=== Begin Enclosure ===
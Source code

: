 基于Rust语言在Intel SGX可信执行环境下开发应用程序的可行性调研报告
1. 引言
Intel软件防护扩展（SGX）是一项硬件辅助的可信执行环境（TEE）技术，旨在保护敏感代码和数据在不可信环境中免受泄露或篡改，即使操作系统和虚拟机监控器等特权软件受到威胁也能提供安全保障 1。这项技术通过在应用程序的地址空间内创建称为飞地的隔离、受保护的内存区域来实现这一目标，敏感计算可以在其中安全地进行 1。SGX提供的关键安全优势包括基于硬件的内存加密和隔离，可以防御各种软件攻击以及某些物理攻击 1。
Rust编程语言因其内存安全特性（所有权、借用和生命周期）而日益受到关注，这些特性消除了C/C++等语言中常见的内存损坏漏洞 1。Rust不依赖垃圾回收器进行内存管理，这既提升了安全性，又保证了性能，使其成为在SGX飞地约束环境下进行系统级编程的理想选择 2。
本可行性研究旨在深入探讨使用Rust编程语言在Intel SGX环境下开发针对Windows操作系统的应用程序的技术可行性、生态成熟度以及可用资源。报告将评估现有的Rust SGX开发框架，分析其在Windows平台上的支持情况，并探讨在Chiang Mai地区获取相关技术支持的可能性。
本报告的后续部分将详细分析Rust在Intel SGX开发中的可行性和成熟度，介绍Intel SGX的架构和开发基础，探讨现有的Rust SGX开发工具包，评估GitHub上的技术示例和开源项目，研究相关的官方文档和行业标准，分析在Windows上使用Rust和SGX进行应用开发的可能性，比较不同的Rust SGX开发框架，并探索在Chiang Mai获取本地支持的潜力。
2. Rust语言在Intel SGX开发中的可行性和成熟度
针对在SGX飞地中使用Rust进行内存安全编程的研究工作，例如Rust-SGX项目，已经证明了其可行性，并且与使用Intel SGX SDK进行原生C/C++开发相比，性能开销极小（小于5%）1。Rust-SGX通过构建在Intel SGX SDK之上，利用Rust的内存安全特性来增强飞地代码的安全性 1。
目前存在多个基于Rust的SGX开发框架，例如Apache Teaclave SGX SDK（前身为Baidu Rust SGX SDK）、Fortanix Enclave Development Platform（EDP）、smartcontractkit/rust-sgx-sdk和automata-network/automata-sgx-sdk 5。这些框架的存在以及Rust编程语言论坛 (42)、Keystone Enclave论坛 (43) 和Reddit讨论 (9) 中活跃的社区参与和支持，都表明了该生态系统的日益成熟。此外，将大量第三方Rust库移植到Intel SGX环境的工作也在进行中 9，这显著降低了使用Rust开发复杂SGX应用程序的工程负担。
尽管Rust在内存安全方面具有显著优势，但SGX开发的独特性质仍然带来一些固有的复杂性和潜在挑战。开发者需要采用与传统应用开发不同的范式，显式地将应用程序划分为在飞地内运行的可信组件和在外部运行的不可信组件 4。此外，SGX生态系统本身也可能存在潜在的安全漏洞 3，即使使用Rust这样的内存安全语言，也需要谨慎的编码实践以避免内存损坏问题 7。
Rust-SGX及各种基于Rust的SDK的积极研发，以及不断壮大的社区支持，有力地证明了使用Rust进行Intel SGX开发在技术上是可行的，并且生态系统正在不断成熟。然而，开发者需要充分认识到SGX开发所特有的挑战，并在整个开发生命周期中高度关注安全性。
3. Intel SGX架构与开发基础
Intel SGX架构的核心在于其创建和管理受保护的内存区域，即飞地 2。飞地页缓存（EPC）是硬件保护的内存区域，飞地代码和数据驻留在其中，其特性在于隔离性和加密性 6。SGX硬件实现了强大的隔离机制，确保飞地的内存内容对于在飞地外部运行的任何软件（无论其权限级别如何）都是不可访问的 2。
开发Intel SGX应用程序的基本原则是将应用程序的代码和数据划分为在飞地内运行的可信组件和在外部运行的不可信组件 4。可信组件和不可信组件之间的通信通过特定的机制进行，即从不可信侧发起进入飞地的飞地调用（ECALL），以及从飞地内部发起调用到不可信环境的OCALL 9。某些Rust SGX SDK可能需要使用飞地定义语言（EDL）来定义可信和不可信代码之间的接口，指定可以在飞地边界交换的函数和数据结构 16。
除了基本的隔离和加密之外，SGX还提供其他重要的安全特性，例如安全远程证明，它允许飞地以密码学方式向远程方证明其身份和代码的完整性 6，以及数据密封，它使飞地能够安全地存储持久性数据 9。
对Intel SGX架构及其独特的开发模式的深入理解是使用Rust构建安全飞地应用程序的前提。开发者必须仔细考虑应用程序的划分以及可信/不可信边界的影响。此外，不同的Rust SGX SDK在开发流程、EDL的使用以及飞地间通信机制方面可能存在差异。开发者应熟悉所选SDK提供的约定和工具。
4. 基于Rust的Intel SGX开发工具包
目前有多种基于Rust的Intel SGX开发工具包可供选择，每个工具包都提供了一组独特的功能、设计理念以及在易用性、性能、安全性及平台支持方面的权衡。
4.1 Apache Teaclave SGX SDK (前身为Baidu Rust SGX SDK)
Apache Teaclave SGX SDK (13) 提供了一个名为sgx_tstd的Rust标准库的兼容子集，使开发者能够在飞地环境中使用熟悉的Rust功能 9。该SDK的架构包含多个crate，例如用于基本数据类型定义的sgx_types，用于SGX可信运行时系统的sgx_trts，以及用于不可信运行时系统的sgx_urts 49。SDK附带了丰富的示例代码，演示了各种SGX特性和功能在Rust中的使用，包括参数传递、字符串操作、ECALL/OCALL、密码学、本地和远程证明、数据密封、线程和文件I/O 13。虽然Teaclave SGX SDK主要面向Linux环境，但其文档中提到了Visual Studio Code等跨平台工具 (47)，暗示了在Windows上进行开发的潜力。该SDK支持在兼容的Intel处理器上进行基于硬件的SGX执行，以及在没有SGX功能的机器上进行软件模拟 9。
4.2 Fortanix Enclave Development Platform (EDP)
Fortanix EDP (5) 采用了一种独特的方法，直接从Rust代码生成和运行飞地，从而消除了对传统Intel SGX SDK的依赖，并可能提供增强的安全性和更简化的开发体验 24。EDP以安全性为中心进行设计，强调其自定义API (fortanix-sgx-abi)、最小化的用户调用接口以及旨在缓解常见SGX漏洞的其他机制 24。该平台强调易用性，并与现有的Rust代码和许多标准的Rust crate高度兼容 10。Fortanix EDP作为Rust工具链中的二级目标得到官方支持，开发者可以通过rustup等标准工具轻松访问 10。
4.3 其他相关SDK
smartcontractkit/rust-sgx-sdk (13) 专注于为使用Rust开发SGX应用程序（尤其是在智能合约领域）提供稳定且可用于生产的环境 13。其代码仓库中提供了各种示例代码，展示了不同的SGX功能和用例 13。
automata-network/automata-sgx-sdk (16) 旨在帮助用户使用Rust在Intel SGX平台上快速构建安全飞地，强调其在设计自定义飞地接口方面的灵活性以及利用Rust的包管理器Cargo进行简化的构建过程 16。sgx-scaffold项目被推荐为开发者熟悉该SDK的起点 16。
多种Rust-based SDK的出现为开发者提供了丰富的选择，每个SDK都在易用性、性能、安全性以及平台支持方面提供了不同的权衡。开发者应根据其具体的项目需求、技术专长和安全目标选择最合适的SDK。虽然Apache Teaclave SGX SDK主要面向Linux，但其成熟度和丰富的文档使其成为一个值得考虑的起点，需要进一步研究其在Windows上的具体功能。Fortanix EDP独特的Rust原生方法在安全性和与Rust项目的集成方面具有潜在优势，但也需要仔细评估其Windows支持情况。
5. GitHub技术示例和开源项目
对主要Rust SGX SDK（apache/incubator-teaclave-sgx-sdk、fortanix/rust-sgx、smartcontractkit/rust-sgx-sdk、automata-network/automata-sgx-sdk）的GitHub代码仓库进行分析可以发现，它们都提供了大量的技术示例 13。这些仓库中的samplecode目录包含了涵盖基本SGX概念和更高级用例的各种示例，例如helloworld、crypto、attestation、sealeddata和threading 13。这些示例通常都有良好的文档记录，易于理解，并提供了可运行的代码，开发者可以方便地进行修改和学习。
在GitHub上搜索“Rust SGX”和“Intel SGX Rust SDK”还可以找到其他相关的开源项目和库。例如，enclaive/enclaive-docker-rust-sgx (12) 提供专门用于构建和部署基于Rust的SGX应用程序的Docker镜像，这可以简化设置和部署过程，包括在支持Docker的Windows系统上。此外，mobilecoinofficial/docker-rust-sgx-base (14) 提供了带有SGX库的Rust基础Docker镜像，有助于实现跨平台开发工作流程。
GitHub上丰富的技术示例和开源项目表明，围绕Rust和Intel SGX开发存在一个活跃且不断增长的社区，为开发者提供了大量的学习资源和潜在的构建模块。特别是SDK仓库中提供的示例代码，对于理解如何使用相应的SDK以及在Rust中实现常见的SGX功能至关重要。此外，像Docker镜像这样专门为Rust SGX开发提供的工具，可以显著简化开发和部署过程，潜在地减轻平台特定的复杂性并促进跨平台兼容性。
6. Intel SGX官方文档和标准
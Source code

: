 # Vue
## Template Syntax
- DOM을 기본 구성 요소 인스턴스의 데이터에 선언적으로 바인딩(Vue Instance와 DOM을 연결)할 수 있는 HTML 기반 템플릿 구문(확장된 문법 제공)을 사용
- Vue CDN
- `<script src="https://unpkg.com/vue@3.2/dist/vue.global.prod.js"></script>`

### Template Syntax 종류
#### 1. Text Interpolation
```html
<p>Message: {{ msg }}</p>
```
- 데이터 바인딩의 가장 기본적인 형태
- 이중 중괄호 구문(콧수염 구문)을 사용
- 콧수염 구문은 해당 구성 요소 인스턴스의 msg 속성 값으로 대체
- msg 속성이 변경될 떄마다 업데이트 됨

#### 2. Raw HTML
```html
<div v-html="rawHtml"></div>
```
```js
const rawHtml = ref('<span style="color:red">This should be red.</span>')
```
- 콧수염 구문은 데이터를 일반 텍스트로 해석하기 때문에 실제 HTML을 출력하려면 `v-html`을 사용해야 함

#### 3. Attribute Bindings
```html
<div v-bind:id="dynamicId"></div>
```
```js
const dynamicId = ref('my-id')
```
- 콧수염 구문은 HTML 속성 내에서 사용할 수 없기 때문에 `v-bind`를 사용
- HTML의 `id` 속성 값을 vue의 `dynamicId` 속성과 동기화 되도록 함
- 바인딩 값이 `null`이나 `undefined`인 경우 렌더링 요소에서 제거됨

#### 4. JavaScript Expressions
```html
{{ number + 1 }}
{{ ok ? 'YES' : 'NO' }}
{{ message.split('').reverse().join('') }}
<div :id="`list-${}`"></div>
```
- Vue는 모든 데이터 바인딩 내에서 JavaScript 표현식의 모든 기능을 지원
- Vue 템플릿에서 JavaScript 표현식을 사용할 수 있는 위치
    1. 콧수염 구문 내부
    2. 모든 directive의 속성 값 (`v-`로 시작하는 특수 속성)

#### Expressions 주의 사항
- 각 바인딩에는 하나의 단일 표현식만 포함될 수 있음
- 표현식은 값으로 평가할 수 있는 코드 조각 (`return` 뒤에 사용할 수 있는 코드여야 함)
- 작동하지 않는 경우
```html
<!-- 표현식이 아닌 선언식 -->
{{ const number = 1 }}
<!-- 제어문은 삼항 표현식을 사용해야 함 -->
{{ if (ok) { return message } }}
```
=== End Enclosure ===
Exercise directions:
Read through the material above, and whenever a line contains "Syntax", copy it.

Answer space:
## Template Syntax
### Template Syntax 종류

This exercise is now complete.